Background: The randomized phase 3 REFLECT trial (NCT01761266) demonstrated that lenvatinib was non-inferior to sorafenib in OS in 1L uHCC (HR, 0.92; 95% CI, 0.79-1.06). PFS (HR, 0.64; 95% CI, 0.55-0.75; p<0.0001) and ORR (odds ratio, 5.01; 95% CI 3.59-7.01; p<0.0001) by IIR per mRECIST favored lenvatinib versus sorafenib. Recent data suggest that viral/nonviral etiology may impact treatment outcomes. This post-hoc analysis evaluated patients with nonviral etiology in REFLECT.
Methods: In REFLECT, 1L uHCC patients were randomized to lenvatinib (12 mg/day, bodyweight ≥60 kg; 8 mg/day, bodyweight <60 kg) or sorafenib (400 mg twice-daily) in 28-day cycles. This post-hoc analysis included patients without hepatitis B/C (medical history) who were randomized to receive lenvatinib or sorafenib. PFS, ORR (by IIR per mRECIST), and OS were analyzed.

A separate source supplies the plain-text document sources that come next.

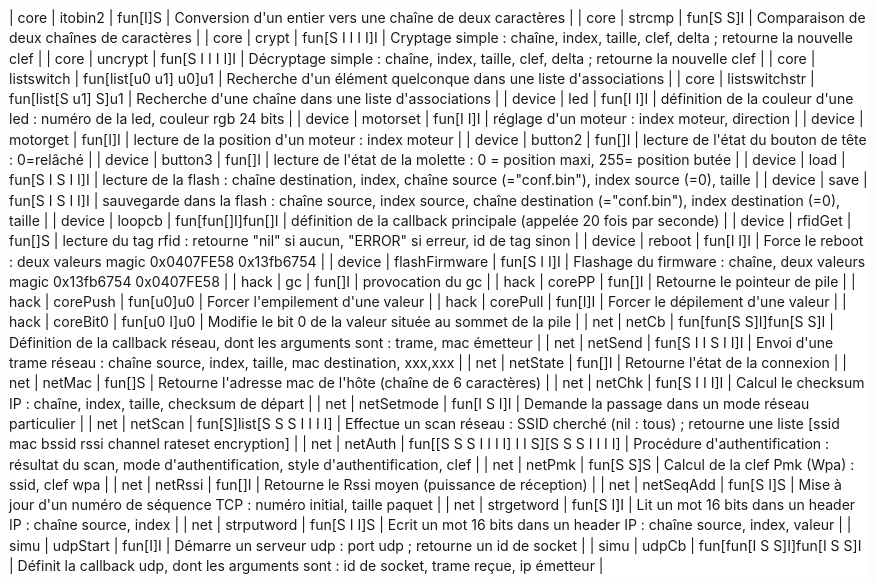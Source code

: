 | core | itobin2 | fun[I]S | Conversion d'un entier vers une chaîne de deux caractères |
| core | strcmp | fun[S S]I | Comparaison de deux chaînes de caractères |
| core | crypt | fun[S I I I I]I | Cryptage simple : chaîne, index, taille, clef, delta ; retourne la nouvelle clef |
| core | uncrypt | fun[S I I I I]I | Décryptage simple : chaîne, index, taille, clef, delta ; retourne la nouvelle clef |
| core | listswitch | fun[list[u0 u1] u0]u1 | Recherche d'un élément quelconque dans une liste d'associations |
| core | listswitchstr | fun[list[S u1] S]u1 | Recherche d'une chaîne dans une liste d'associations |
| device | led | fun[I I]I | définition de la couleur d'une led : numéro de la led, couleur rgb 24 bits |
| device | motorset | fun[I I]I | réglage d'un moteur : index moteur, direction |
| device | motorget | fun[I]I | lecture de la position d'un moteur : index moteur |
| device | button2 | fun[]I | lecture de l'état du bouton de tête : 0=relâché |
| device | button3 | fun[]I | lecture de l'état de la molette : 0 = position maxi, 255= position butée |
| device | load | fun[S I S I I]I | lecture de la flash : chaîne destination, index, chaîne source (="conf.bin"), index source (=0), taille |
| device | save | fun[S I S I I]I | sauvegarde dans la flash : chaîne source, index source, chaîne destination (="conf.bin"), index destination (=0), taille |
| device | loopcb | fun[fun[]I]fun[]I | définition de la callback principale (appelée 20 fois par seconde) |
| device | rfidGet | fun[]S | lecture du tag rfid : retourne "nil" si aucun, "ERROR" si erreur, id de tag sinon |
| device | reboot | fun[I I]I | Force le reboot : deux valeurs magic 0x0407FE58 0x13fb6754 |
| device | flashFirmware | fun[S I I]I | Flashage du firmware : chaîne, deux valeurs magic 0x13fb6754 0x0407FE58 |
| hack | gc | fun[]I | provocation du gc |
| hack | corePP | fun[]I | Retourne le pointeur de pile |
| hack | corePush | fun[u0]u0 | Forcer l'empilement d'une valeur |
| hack | corePull | fun[I]I | Forcer le dépilement d'une valeur |
| hack | coreBit0 | fun[u0 I]u0 | Modifie le bit 0 de la valeur située au sommet de la pile |
| net | netCb | fun[fun[S S]I]fun[S S]I | Définition de la callback réseau, dont les arguments sont : trame, mac émetteur |
| net | netSend | fun[S I I S I I]I | Envoi d'une trame réseau : chaîne source, index, taille, mac destination, xxx,xxx |
| net | netState | fun[]I | Retourne l'état de la connexion |
| net | netMac | fun[]S | Retourne l'adresse mac de l'hôte (chaîne de 6 caractères) |
| net | netChk | fun[S I I I]I | Calcul le checksum IP : chaîne, index, taille, checksum de départ |
| net | netSetmode | fun[I S I]I | Demande la passage dans un mode réseau particulier |
| net | netScan | fun[S]list[S S S I I I I] | Effectue un scan réseau : SSID cherché (nil : tous) ; retourne une liste [ssid mac bssid rssi channel rateset encryption] |
| net | netAuth | fun[[S S S I I I I] I I S][S S S I I I I] | Procédure d'authentification : résultat du scan, mode d'authentification, style d'authentification, clef |
| net | netPmk | fun[S S]S | Calcul de la clef Pmk (Wpa) : ssid, clef wpa |
| net | netRssi | fun[]I | Retourne le Rssi moyen (puissance de réception) |
| net | netSeqAdd | fun[S I]S | Mise à jour d'un numéro de séquence TCP : numéro initial, taille paquet |
| net | strgetword | fun[S I]I | Lit un mot 16 bits dans un header IP : chaîne source, index |
| net | strputword | fun[S I I]S | Ecrit un mot 16 bits dans un header IP : chaîne source, index, valeur |
| simu | udpStart | fun[I]I | Démarre un serveur udp : port udp ; retourne un id de socket |
| simu | udpCb | fun[fun[I S S]I]fun[I S S]I | Définit la callback udp, dont les arguments sont : id de socket, trame reçue, ip émetteur |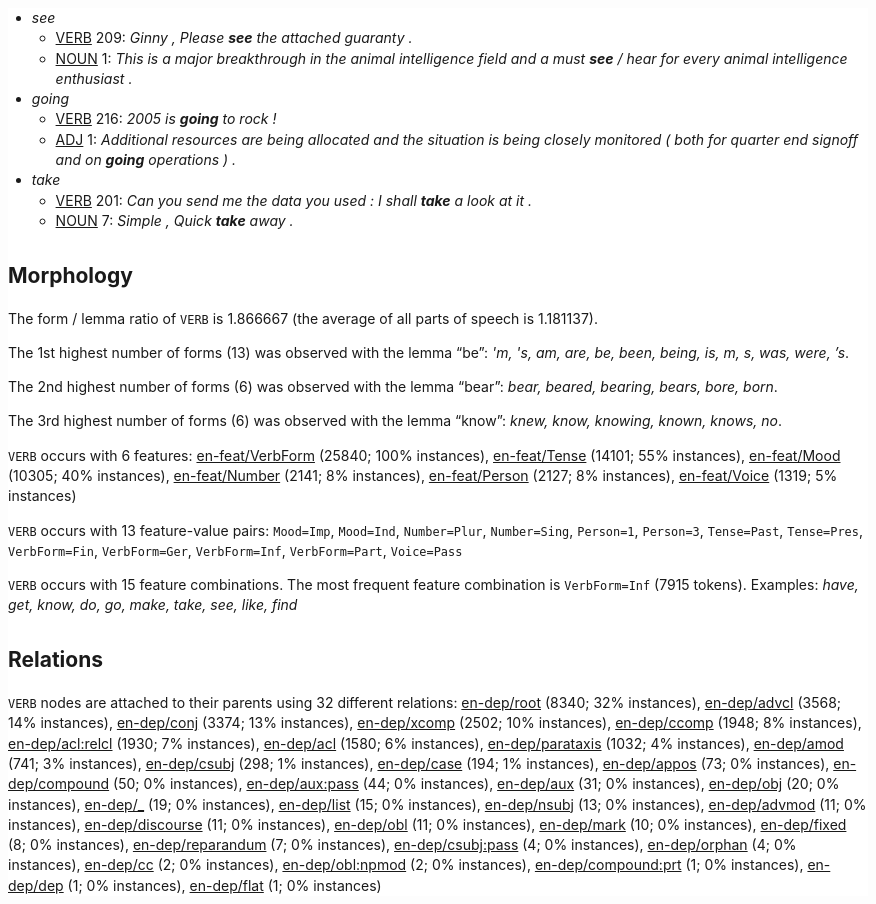 * <em>see</em>
  * [VERB]() 209: <em>Ginny , Please <b>see</b> the attached guaranty .</em>
  * [NOUN]() 1: <em>This is a major breakthrough in the animal intelligence field and a must <b>see</b> / hear for every animal intelligence enthusiast .</em>
* <em>going</em>
  * [VERB]() 216: <em>2005 is <b>going</b> to rock !</em>
  * [ADJ]() 1: <em>Additional resources are being allocated and the situation is being closely monitored ( both for quarter end signoff and on <b>going</b> operations ) .</em>
* <em>take</em>
  * [VERB]() 201: <em>Can you send me the data you used : I shall <b>take</b> a look at it .</em>
  * [NOUN]() 7: <em>Simple , Quick <b>take</b> away .</em>

## Morphology

The form / lemma ratio of `VERB` is 1.866667 (the average of all parts of speech is 1.181137).

The 1st highest number of forms (13) was observed with the lemma “be”: <em>'m, 's, am, are, be, been, being, is, m, s, was, were, ’s</em>.

The 2nd highest number of forms (6) was observed with the lemma “bear”: <em>bear, beared, bearing, bears, bore, born</em>.

The 3rd highest number of forms (6) was observed with the lemma “know”: <em>knew, know, knowing, known, knows, no</em>.

`VERB` occurs with 6 features: [en-feat/VerbForm]() (25840; 100% instances), [en-feat/Tense]() (14101; 55% instances), [en-feat/Mood]() (10305; 40% instances), [en-feat/Number]() (2141; 8% instances), [en-feat/Person]() (2127; 8% instances), [en-feat/Voice]() (1319; 5% instances)

`VERB` occurs with 13 feature-value pairs: `Mood=Imp`, `Mood=Ind`, `Number=Plur`, `Number=Sing`, `Person=1`, `Person=3`, `Tense=Past`, `Tense=Pres`, `VerbForm=Fin`, `VerbForm=Ger`, `VerbForm=Inf`, `VerbForm=Part`, `Voice=Pass`

`VERB` occurs with 15 feature combinations.
The most frequent feature combination is `VerbForm=Inf` (7915 tokens).
Examples: <em>have, get, know, do, go, make, take, see, like, find</em>


## Relations

`VERB` nodes are attached to their parents using 32 different relations: [en-dep/root]() (8340; 32% instances), [en-dep/advcl]() (3568; 14% instances), [en-dep/conj]() (3374; 13% instances), [en-dep/xcomp]() (2502; 10% instances), [en-dep/ccomp]() (1948; 8% instances), [en-dep/acl:relcl]() (1930; 7% instances), [en-dep/acl]() (1580; 6% instances), [en-dep/parataxis]() (1032; 4% instances), [en-dep/amod]() (741; 3% instances), [en-dep/csubj]() (298; 1% instances), [en-dep/case]() (194; 1% instances), [en-dep/appos]() (73; 0% instances), [en-dep/compound]() (50; 0% instances), [en-dep/aux:pass]() (44; 0% instances), [en-dep/aux]() (31; 0% instances), [en-dep/obj]() (20; 0% instances), [en-dep/_]() (19; 0% instances), [en-dep/list]() (15; 0% instances), [en-dep/nsubj]() (13; 0% instances), [en-dep/advmod]() (11; 0% instances), [en-dep/discourse]() (11; 0% instances), [en-dep/obl]() (11; 0% instances), [en-dep/mark]() (10; 0% instances), [en-dep/fixed]() (8; 0% instances), [en-dep/reparandum]() (7; 0% instances), [en-dep/csubj:pass]() (4; 0% instances), [en-dep/orphan]() (4; 0% instances), [en-dep/cc]() (2; 0% instances), [en-dep/obl:npmod]() (2; 0% instances), [en-dep/compound:prt]() (1; 0% instances), [en-dep/dep]() (1; 0% instances), [en-dep/flat]() (1; 0% instances)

Results: 127 Patients randomized to lenvatinib and 108 patients randomized to sorafenib had nonviral etiology. Among these patients, mOS was 13.8 months (95% CI, 10.5-18.7) with lenvatinib and 13.9 months (95% CI, 11.7-17.5) with sorafenib (HR, 1.03; 95% CI, 0.75-1.43). mPFS was 7.4 months (95% CI, 5.5-8.7) in the lenvatinib arm and 4.0 months (95% CI, 3.6-5.5) in the sorafenib arm (HR, 0.60; 95% CI, 0.42-0.87). ORR was 39.4% (95% CI 30.9-47.9) in the lenvatinib arm and 20.4% (95% CI 12.8-28.0) in the sorafenib arm. Fewer (n=34 [26.8%]) patients with nonviral etiology randomized to lenvatinib received anticancer medication during survival follow-up than those randomized to sorafenib (n=46 [42.6%]).
Conclusion: In this post-hoc analysis, OS, PFS, and ORR in patients randomized to lenvatinib with nonviral etiology were consistent with the overall population of patients randomized to lenvatinib. These results, along with the results of the primary analysis of REFLECT, demonstrate the efficacy of lenvatinib regardless of etiology in uHCC, and support lenvatinib as a standard-of-care-option for patients with 1L uHCC. Prospective trials by etiology are still needed.